Barbie was not the only toy we played with when we were young. There were plenty – Baby Born, toy cars, teddies, board games, remote control cars, or even ‘make-it-yourself’ sets (which were referred to as ‘makey-do sets’ in my house).  I cannot speak for the general nation of children, but in our house there was rarely gender distinguishing when it came to toys.  My siblings and I shared our toys.  I didn’t adapt an unrealistic body image from Barbie, just like I didn’t aspire to be a cowboy from playing with a Woody doll.

For the most part, I feel I can speak from experience, and say that toys do not put any pressure on children to become a certain person.  Similar concerns have been expressed regarding video games such as ‘Grand Theft Auto’.  My simple response to this concern is that maniacs, murderers and rapists have been around for centuries.  I fail to see how a violent video game is going to encourage children to act violently.  Also, the game is only suitable for over 18 year olds — so maybe your child shouldn’t be playing it anyway if you do not want these concerns to become reality.

I can safely say that for me, a toy was always just a toy when I was young.  I was never under the impression that girls who looked like Barbie existed.  Perhaps ‘blonde bombshells’ did, but nonetheless they were human beings with non-animated faces and hair that wasn’t plastic. I also knew that Woody from Toy Story didn’t exist, and that race cars required a driver to move, not a hand.

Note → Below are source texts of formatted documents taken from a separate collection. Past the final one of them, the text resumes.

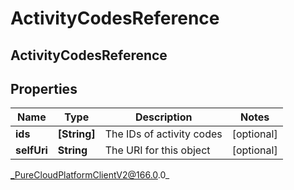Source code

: # ActivityCodesReference

## ActivityCodesReference

## Properties

|Name | Type | Description | Notes|
|------------ | ------------- | ------------- | -------------|
| **ids** | **[String]** | The IDs of activity codes | [optional] |
| **selfUri** | **String** | The URI for this object | [optional] |



_PureCloudPlatformClientV2@166.0.0_
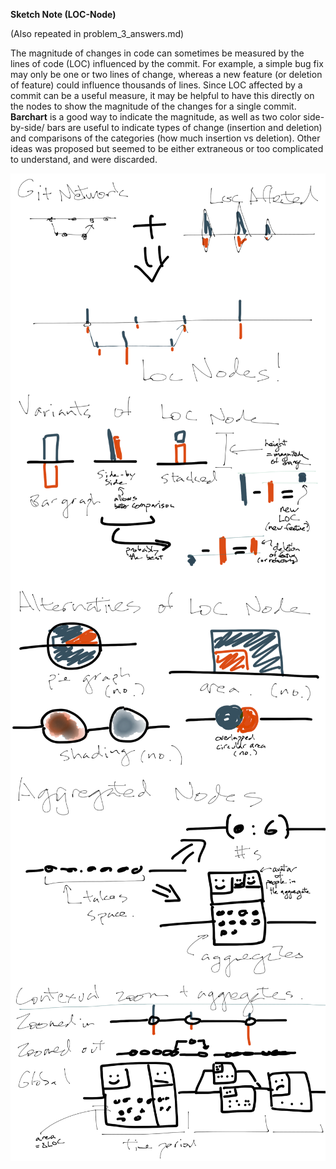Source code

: __Sketch Note (LOC-Node)__

(Also repeated in problem_3_answers.md)

The magnitude of changes in code can sometimes be measured by the lines of code (LOC) influenced by the commit.  For example, a simple bug fix may only be one or two lines of change, whereas a new feature (or deletion of feature) could influence thousands of lines.  Since LOC affected by a commit can be a useful measure, it may be helpful to have this directly on the nodes to show the magnitude of the changes for a single commit.  **Barchart** is a good way to indicate the magnitude, as well as two color side-by-side/ bars are useful to indicate types of change (insertion and deletion) and comparisons of the categories (how much insertion vs deletion).  Other ideas was proposed but seemed to be either extraneous or too complicated to understand, and were discarded.


<img src="Sketch1.png" width="600" style="display: block; margin-left:auto; margin-right:auto;"/>
<img src="Sketch2.png" width="600" style="display: block; margin-left:auto; margin-right:auto;"/>
<img src="Sketch3.png" width="600" style="display: block; margin-left:auto; margin-right:auto;"/>
<img src="Sketch4.png" width="600" style="display: block; margin-left:auto; margin-right:auto;"/>
<img src="Sketch5.png" width="600" style="display: block; margin-left:auto; margin-right:auto;"/>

Toys are there for children to create, to imagine, to have fun and to even express themselves.  So, my simple answer to the title of this blog is ‘no’, I don’t feel that Barbie distorts the body image of young girls.  Barbie is just a glorified piece of plastic, with round plastic boobs and plastic white-blonde hair.  Barbie was made out of plastic – just like Baby Born was, and just like remote control cars were.  I was never under the illusion that I would someday become a Barbie replica – and I never felt any of my other friends would either.  I was surrounded by real-life women, who were not made out of plastic and did not have permanent makeup tattooed onto their faces.  I always aspired to be like these women – I never aspired to look like Barbie, or act like her (considering her personality was somewhat bland.)

If anything, we need to concern ourselves with real-life women.  I do recall aspiring to be like Rachel Stevens from S Club 7, or Emma Bunton from The Spice Girls.  Rachel Stevens was awarded the title of ‘Sexiest Woman Alive’ during my childhood; and Emma Bunton often wore very little clothes and behaved very promiscuously in music videos (although she was most probably playing the character of ‘Baby Spice’)

Are these really positive role models for young girls?  Both examples were sexualised in the media.  Barbie was also sexualised; but as I have stated, the difference is that Barbie is plastic. Perhaps we need to be concerning ourselves more with the unsuitable role models for young girls?

But for now, I don’t feel Barbie is putting on any pressure. And, if you think she is, just don’t buy her for your children. It seems pretty simple to me!